REQUIREMENT
Check each line of the entries for "predict" and report the ones that have it.
■ ■ ■
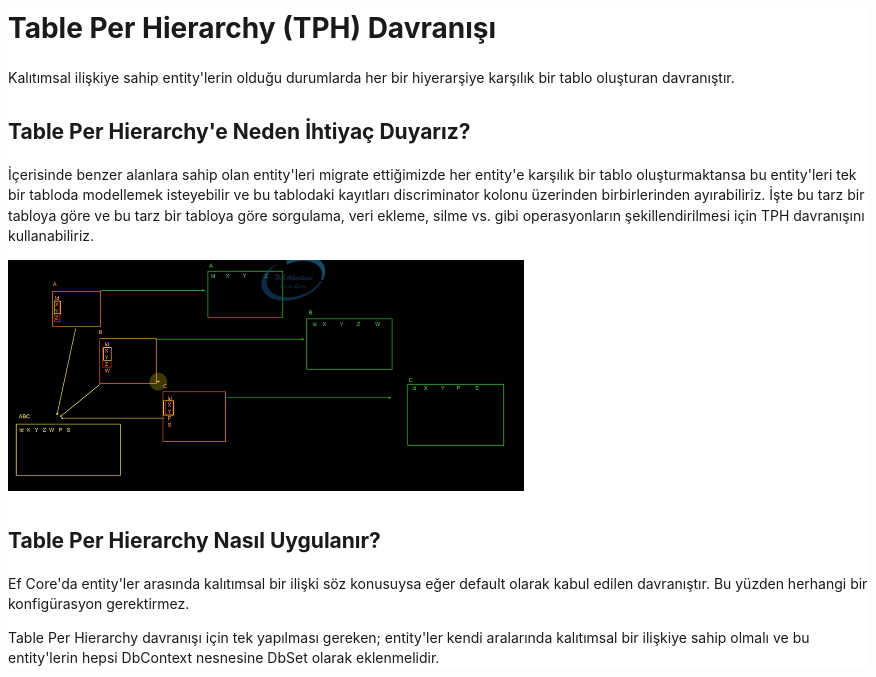 # Table Per Hierarchy (TPH) Davranışı
<p>
Kalıtımsal ilişkiye sahip entity'lerin olduğu durumlarda her bir hiyerarşiye karşılık bir tablo oluşturan davranıştır. 
</p>

## Table Per Hierarchy'e Neden İhtiyaç Duyarız?
<p>
İçerisinde benzer alanlara sahip olan entity'leri migrate ettiğimizde her entity'e karşılık bir tablo oluşturmaktansa bu entity'leri tek bir tabloda modellemek isteyebilir ve bu tablodaki kayıtları discriminator kolonu üzerinden birbirlerinden ayırabiliriz. İşte bu tarz bir tabloya göre ve bu tarz bir tabloya göre sorgulama, veri ekleme, silme vs. gibi operasyonların şekillendirilmesi için TPH davranışını kullanabiliriz. 
</p>

<img src="../img/table-per-hierarchy.png" width="60%">

<br>

## Table Per Hierarchy Nasıl Uygulanır?
<p>
Ef Core'da entity'ler arasında kalıtımsal bir ilişki söz konusuysa eğer default olarak kabul edilen davranıştır. Bu yüzden herhangi bir konfigürasyon gerektirmez.  
</p> 

<p>
Table Per Hierarchy davranışı için tek yapılması gereken; entity'ler kendi aralarında kalıtımsal bir ilişkiye sahip olmalı ve bu entity'lerin hepsi DbContext nesnesine DbSet olarak eklenmelidir.    
</p>
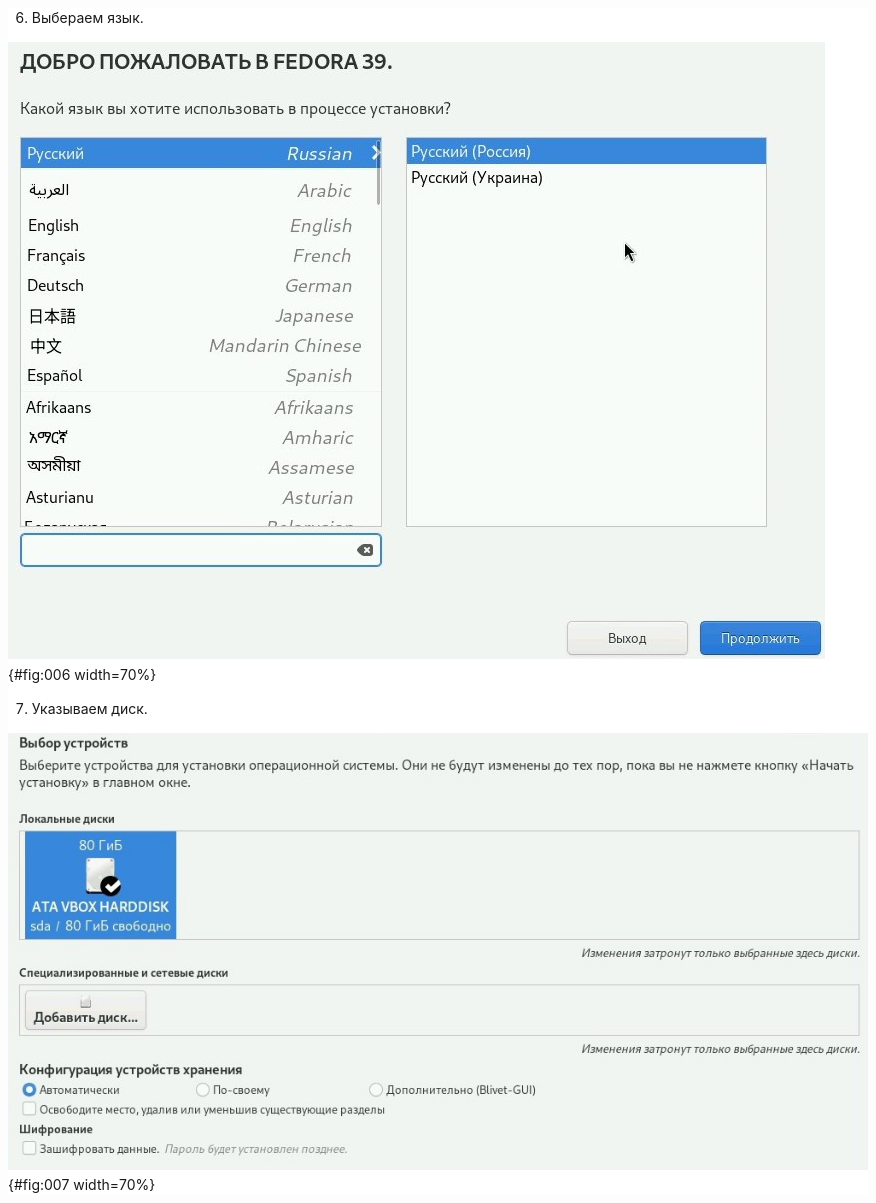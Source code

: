 6. Выбераем язык.

![Выбор языка](image/6.jpg){#fig:006 width=70%}

7. Указываем диск.

![Указание диска](image/7.jpg){#fig:007 width=70%}
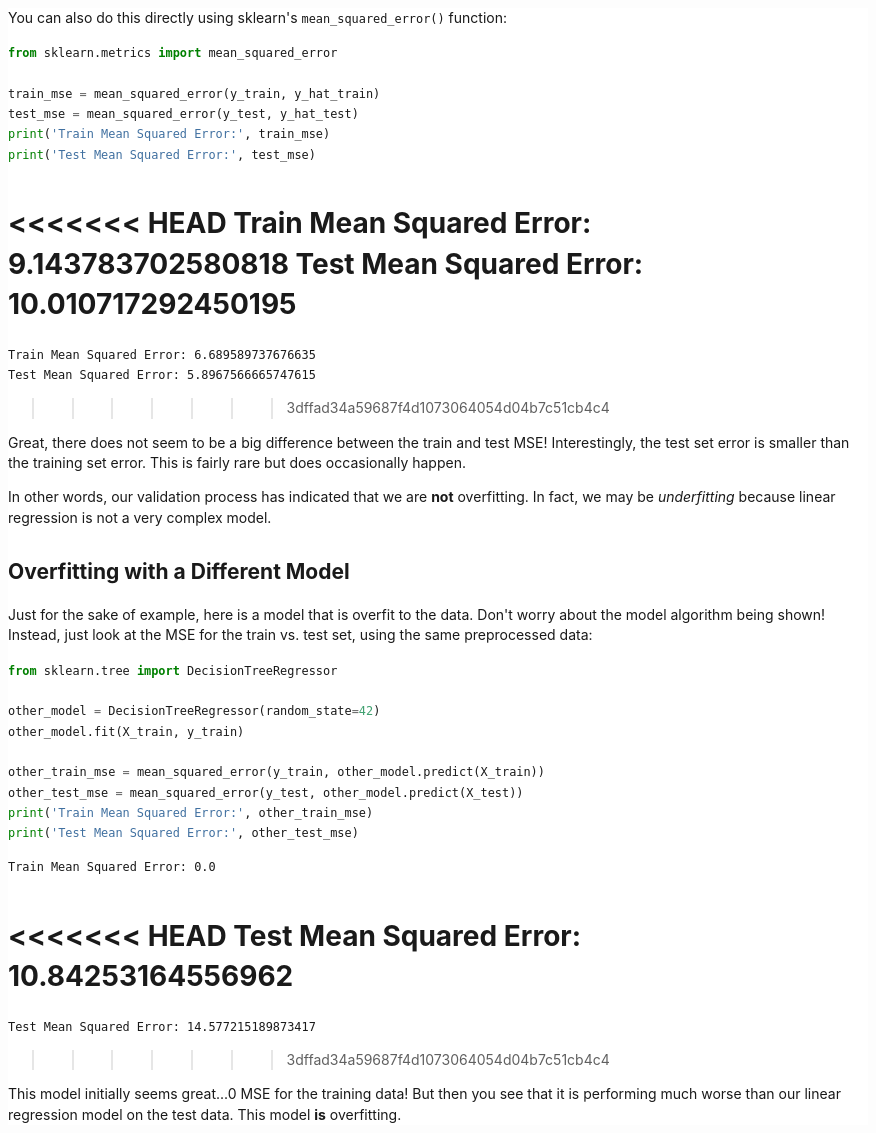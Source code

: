 
You can also do this directly using sklearn's `mean_squared_error()` function: 


```python
from sklearn.metrics import mean_squared_error

train_mse = mean_squared_error(y_train, y_hat_train)
test_mse = mean_squared_error(y_test, y_hat_test)
print('Train Mean Squared Error:', train_mse)
print('Test Mean Squared Error:', test_mse)
```

<<<<<<< HEAD
    Train Mean Squared Error: 9.143783702580818
    Test Mean Squared Error: 10.010717292450195
=======
    Train Mean Squared Error: 6.689589737676635
    Test Mean Squared Error: 5.8967566665747615
>>>>>>> 3dffad34a59687f4d1073064054d04b7c51cb4c4


Great, there does not seem to be a big difference between the train and test MSE! Interestingly, the test set error is smaller than the training set error. This is fairly rare but does occasionally happen.

In other words, our validation process has indicated that we are **not** overfitting. In fact, we may be _underfitting_ because linear regression is not a very complex model.

## Overfitting with a Different Model

Just for the sake of example, here is a model that is overfit to the data. Don't worry about the model algorithm being shown! Instead, just look at the MSE for the train vs. test set, using the same preprocessed data:


```python
from sklearn.tree import DecisionTreeRegressor

other_model = DecisionTreeRegressor(random_state=42)
other_model.fit(X_train, y_train)

other_train_mse = mean_squared_error(y_train, other_model.predict(X_train))
other_test_mse = mean_squared_error(y_test, other_model.predict(X_test))
print('Train Mean Squared Error:', other_train_mse)
print('Test Mean Squared Error:', other_test_mse)
```

    Train Mean Squared Error: 0.0
<<<<<<< HEAD
    Test Mean Squared Error: 10.84253164556962
=======
    Test Mean Squared Error: 14.577215189873417
>>>>>>> 3dffad34a59687f4d1073064054d04b7c51cb4c4


This model initially seems great...0 MSE for the training data! But then you see that it is performing much worse than our linear regression model on the test data. This model **is** overfitting.
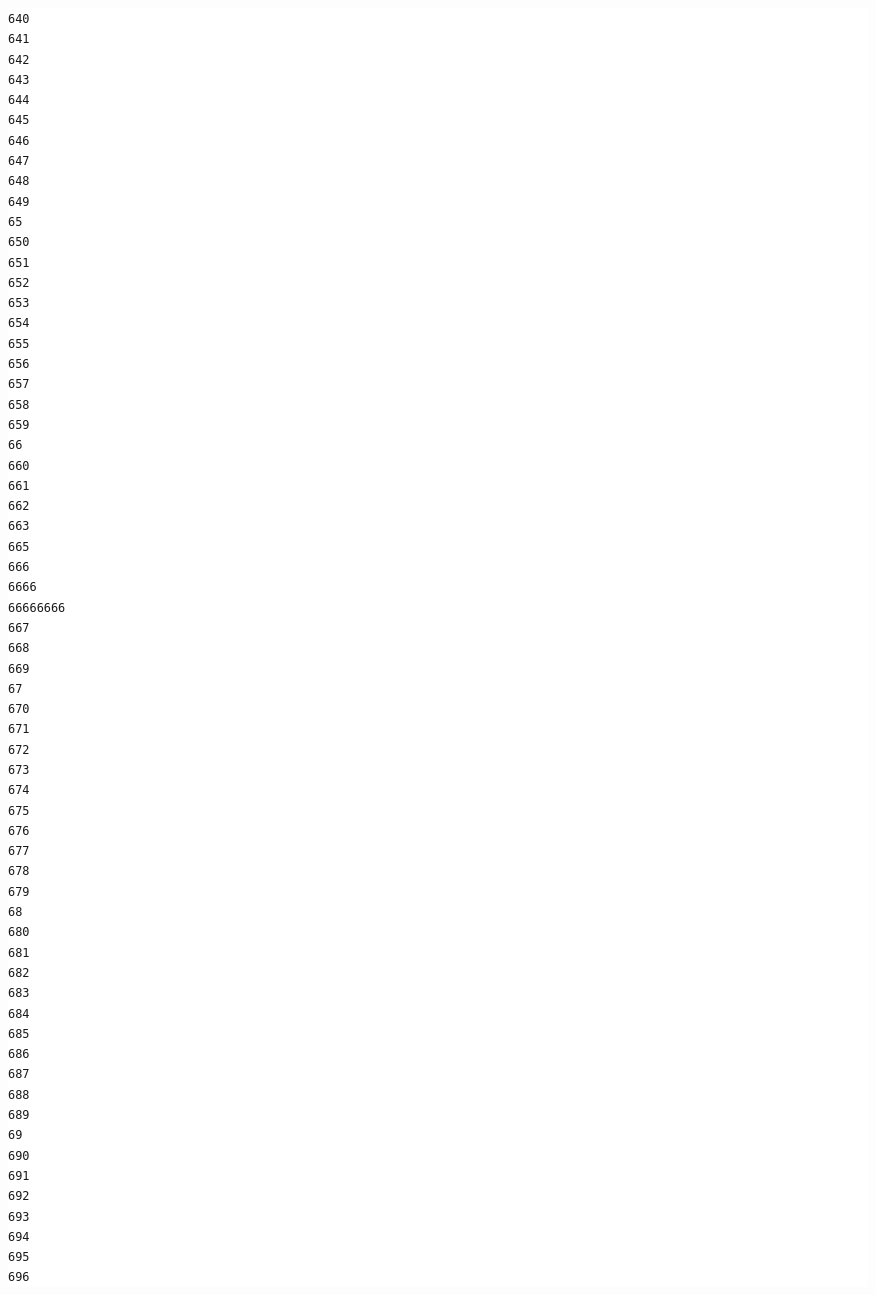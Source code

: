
 ```
640
641
642
643
644
645
646
647
648
649
65
650
651
652
653
654
655
656
657
658
659
66
660
661
662
663
665
666
6666
66666666
667
668
669
67
670
671
672
673
674
675
676
677
678
679
68
680
681
682
683
684
685
686
687
688
689
69
690
691
692
693
694
695
696
```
■ ■ ■
EXERCISE SOLUTION
other_train_mse = mean_squared_error(y_train, other_model.predict(X_train))
other_test_mse = mean_squared_error(y_test, other_model.predict(X_test))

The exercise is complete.